## What you are asked to do
With the images omitted, return all of the entries exactly as they stand.

## Source material
- - - - - - -
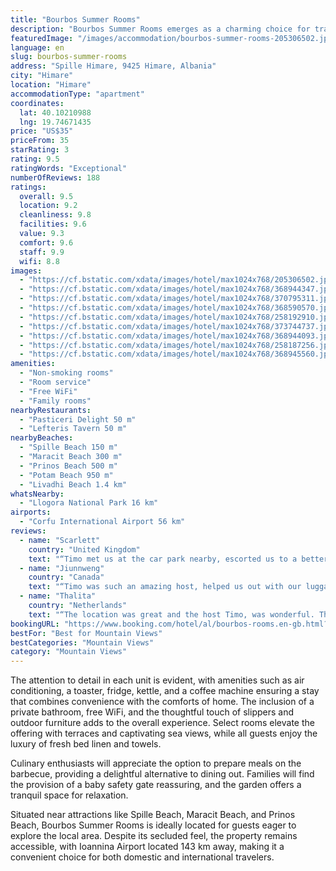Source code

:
```yaml
---
title: "Bourbos Summer Rooms"
description: "Bourbos Summer Rooms emerges as a charming choice for travelers seeking a serene getaway in Himare, offering a unique blend of comfort and scenic beauty."
featuredImage: "/images/accommodation/bourbos-summer-rooms-205306502.jpg"
language: en
slug: bourbos-summer-rooms
address: "Spille Himare, 9425 Himare, Albania"
city: "Himare"
location: "Himare"
accommodationType: "apartment"
coordinates:
  lat: 40.10210988
  lng: 19.74671435
price: "US$35"
priceFrom: 35
starRating: 3
rating: 9.5
ratingWords: "Exceptional"
numberOfReviews: 188
ratings:
  overall: 9.5
  location: 9.2
  cleanliness: 9.8
  facilities: 9.6
  value: 9.3
  comfort: 9.6
  staff: 9.9
  wifi: 8.8
images:
  - "https://cf.bstatic.com/xdata/images/hotel/max1024x768/205306502.jpg?k=fa7cf929df0e2a70c90e9245a626b10cebc24b432bd690fa1d9ba6c657d3d6dc&o=&hp=1"
  - "https://cf.bstatic.com/xdata/images/hotel/max1024x768/368944347.jpg?k=cbac9beeaa459d52e6790e1267465d6edf8dd56a03a824561866ee9561ccec3d&o=&hp=1"
  - "https://cf.bstatic.com/xdata/images/hotel/max1024x768/370795311.jpg?k=07a0c0a3ffcc05385ea2a3890eae0aa2b8ac71a6bd2cc02d995aacd2ed87d634&o=&hp=1"
  - "https://cf.bstatic.com/xdata/images/hotel/max1024x768/368590570.jpg?k=57ae81230c33fe43116f11cef9122ff4c57874be19246426154bff94e60838c3&o=&hp=1"
  - "https://cf.bstatic.com/xdata/images/hotel/max1024x768/258192910.jpg?k=05013fe84ab2a94cd46ba69cc665a8f358c3bf9788d7bf8843276410b965c2ac&o=&hp=1"
  - "https://cf.bstatic.com/xdata/images/hotel/max1024x768/373744737.jpg?k=b72d4b228f8095d30f5a9caea500959691b8691bed8955f88182a0eea39afc91&o=&hp=1"
  - "https://cf.bstatic.com/xdata/images/hotel/max1024x768/368944093.jpg?k=e5d73193b82d8f02f7fda2aa58dea8484cee1f58119f8f4a0940114be886b9b0&o=&hp=1"
  - "https://cf.bstatic.com/xdata/images/hotel/max1024x768/258187256.jpg?k=2abb804b79ac77859672902b883e3b084f0032ae5df8e0a7de6485ff773b311a&o=&hp=1"
  - "https://cf.bstatic.com/xdata/images/hotel/max1024x768/368945560.jpg?k=84826e67127cec2815782e819266427fd3447d77c7dbc9ee95af50a8f71f5817&o=&hp=1"
amenities:
  - "Non-smoking rooms"
  - "Room service"
  - "Free WiFi"
  - "Family rooms"
nearbyRestaurants:
  - "Pasticeri Delight 50 m"
  - "Lefteris Tavern 50 m"
nearbyBeaches:
  - "Spille Beach 150 m"
  - "Maracit Beach 300 m"
  - "Prinos Beach 500 m"
  - "Potam Beach 950 m"
  - "Livadhi Beach 1.4 km"
whatsNearby:
  - "Llogora National Park 16 km"
airports:
  - "Corfu International Airport 56 km"
reviews:
  - name: "Scarlett"
    country: "United Kingdom"
    text: "“Timo met us at the car park nearby, escorted us to a better parking space and then walked us up to our apartment. He was so helpful and hospitable throughout our stay, and even gave us some of his amazing home brewed raki and home grown grapes!...”"
  - name: "Jiunnweng"
    country: "Canada"
    text: "“Timo was such an amazing host, helped us out with our luggage, helped us park our car in a good place. The apartment is so clean and beautiful. He even got us some grapes...what an amazing stay!”"
  - name: "Thalita"
    country: "Netherlands"
    text: "“The location was great and the host Timo, was wonderful. The apartments were clean and had everything we needed.”"
bookingURL: "https://www.booking.com/hotel/al/bourbos-rooms.en-gb.html?aid=8035640"
bestFor: "Best for Mountain Views"
bestCategories: "Mountain Views"
category: "Mountain Views"
---
```


The attention to detail in each unit is evident, with amenities such as air conditioning, a toaster, fridge, kettle, and a coffee machine ensuring a stay that combines convenience with the comforts of home. The inclusion of a private bathroom, free WiFi, and the thoughtful touch of slippers and outdoor furniture adds to the overall experience. Select rooms elevate the offering with terraces and captivating sea views, while all guests enjoy the luxury of fresh bed linen and towels.

Culinary enthusiasts will appreciate the option to prepare meals on the barbecue, providing a delightful alternative to dining out. Families will find the provision of a baby safety gate reassuring, and the garden offers a tranquil space for relaxation.

Situated near attractions like Spille Beach, Maracit Beach, and Prinos Beach, Bourbos Summer Rooms is ideally located for guests eager to explore the local area. Despite its secluded feel, the property remains accessible, with Ioannina Airport located 143 km away, making it a convenient choice for both domestic and international travelers.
- - - - - - -
## Result of the exercise
Source code

:
```yaml
---
title: "Bourbos Summer Rooms"
description: "Bourbos Summer Rooms emerges as a charming choice for travelers seeking a serene getaway in Himare, offering a unique blend of comfort and scenic beauty."
featuredImage: "/images/accommodation/bourbos-summer-rooms-205306502.jpg"
language: en
slug: bourbos-summer-rooms
address: "Spille Himare, 9425 Himare, Albania"
city: "Himare"
location: "Himare"
accommodationType: "apartment"
coordinates:
  lat: 40.10210988
  lng: 19.74671435
price: "US$35"
priceFrom: 35
starRating: 3
rating: 9.5
ratingWords: "Exceptional"
numberOfReviews: 188
ratings:
  overall: 9.5
  location: 9.2
  cleanliness: 9.8
  facilities: 9.6
  value: 9.3
  comfort: 9.6
  staff: 9.9
  wifi: 8.8
images:
  - "https://cf.bstatic.com/xdata/images/hotel/max1024x768/205306502.jpg?k=fa7cf929df0e2a70c90e9245a626b10cebc24b432bd690fa1d9ba6c657d3d6dc&o=&hp=1"
  - "https://cf.bstatic.com/xdata/images/hotel/max1024x768/368944347.jpg?k=cbac9beeaa459d52e6790e1267465d6edf8dd56a03a824561866ee9561ccec3d&o=&hp=1"
  - "https://cf.bstatic.com/xdata/images/hotel/max1024x768/370795311.jpg?k=07a0c0a3ffcc05385ea2a3890eae0aa2b8ac71a6bd2cc02d995aacd2ed87d634&o=&hp=1"
  - "https://cf.bstatic.com/xdata/images/hotel/max1024x768/368590570.jpg?k=57ae81230c33fe43116f11cef9122ff4c57874be19246426154bff94e60838c3&o=&hp=1"
  - "https://cf.bstatic.com/xdata/images/hotel/max1024x768/258192910.jpg?k=05013fe84ab2a94cd46ba69cc665a8f358c3bf9788d7bf8843276410b965c2ac&o=&hp=1"
  - "https://cf.bstatic.com/xdata/images/hotel/max1024x768/373744737.jpg?k=b72d4b228f8095d30f5a9caea500959691b8691bed8955f88182a0eea39afc91&o=&hp=1"
  - "https://cf.bstatic.com/xdata/images/hotel/max1024x768/368944093.jpg?k=e5d73193b82d8f02f7fda2aa58dea8484cee1f58119f8f4a0940114be886b9b0&o=&hp=1"
  - "https://cf.bstatic.com/xdata/images/hotel/max1024x768/258187256.jpg?k=2abb804b79ac77859672902b883e3b084f0032ae5df8e0a7de6485ff773b311a&o=&hp=1"
  - "https://cf.bstatic.com/xdata/images/hotel/max1024x768/368945560.jpg?k=84826e67127cec2815782e819266427fd3447d77c7dbc9ee95af50a8f71f5817&o=&hp=1"
amenities:
  - "Non-smoking rooms"
  - "Room service"
  - "Free WiFi"
  - "Family rooms"
nearbyRestaurants:
  - "Pasticeri Delight 50 m"
  - "Lefteris Tavern 50 m"
nearbyBeaches:
  - "Spille Beach 150 m"
  - "Maracit Beach 300 m"
  - "Prinos Beach 500 m"
  - "Potam Beach 950 m"
  - "Livadhi Beach 1.4 km"
whatsNearby:
  - "Llogora National Park 16 km"
airports:
  - "Corfu International Airport 56 km"
reviews:
  - name: "Scarlett"
    country: "United Kingdom"
    text: "“Timo met us at the car park nearby, escorted us to a better parking space and then walked us up to our apartment. He was so helpful and hospitable throughout our stay, and even gave us some of his amazing home brewed raki and home grown grapes!...”"
  - name: "Jiunnweng"
    country: "Canada"
    text: "“Timo was such an amazing host, helped us out with our luggage, helped us park our car in a good place. The apartment is so clean and beautiful. He even got us some grapes...what an amazing stay!”"
  - name: "Thalita"
    country: "Netherlands"
    text: "“The location was great and the host Timo, was wonderful. The apartments were clean and had everything we needed.”"
bookingURL: "https://www.booking.com/hotel/al/bourbos-rooms.en-gb.html?aid=8035640"
bestFor: "Best for Mountain Views"
bestCategories: "Mountain Views"
category: "Mountain Views"
---
```


The attention to detail in each unit is evident, with amenities such as air conditioning, a toaster, fridge, kettle, and a coffee machine ensuring a stay that combines convenience with the comforts of home. The inclusion of a private bathroom, free WiFi, and the thoughtful touch of slippers and outdoor furniture adds to the overall experience. Select rooms elevate the offering with terraces and captivating sea views, while all guests enjoy the luxury of fresh bed linen and towels.

Culinary enthusiasts will appreciate the option to prepare meals on the barbecue, providing a delightful alternative to dining out. Families will find the provision of a baby safety gate reassuring, and the garden offers a tranquil space for relaxation.

Situated near attractions like Spille Beach, Maracit Beach, and Prinos Beach, Bourbos Summer Rooms is ideally located for guests eager to explore the local area. Despite its secluded feel, the property remains accessible, with Ioannina Airport located 143 km away, making it a convenient choice for both domestic and international travelers.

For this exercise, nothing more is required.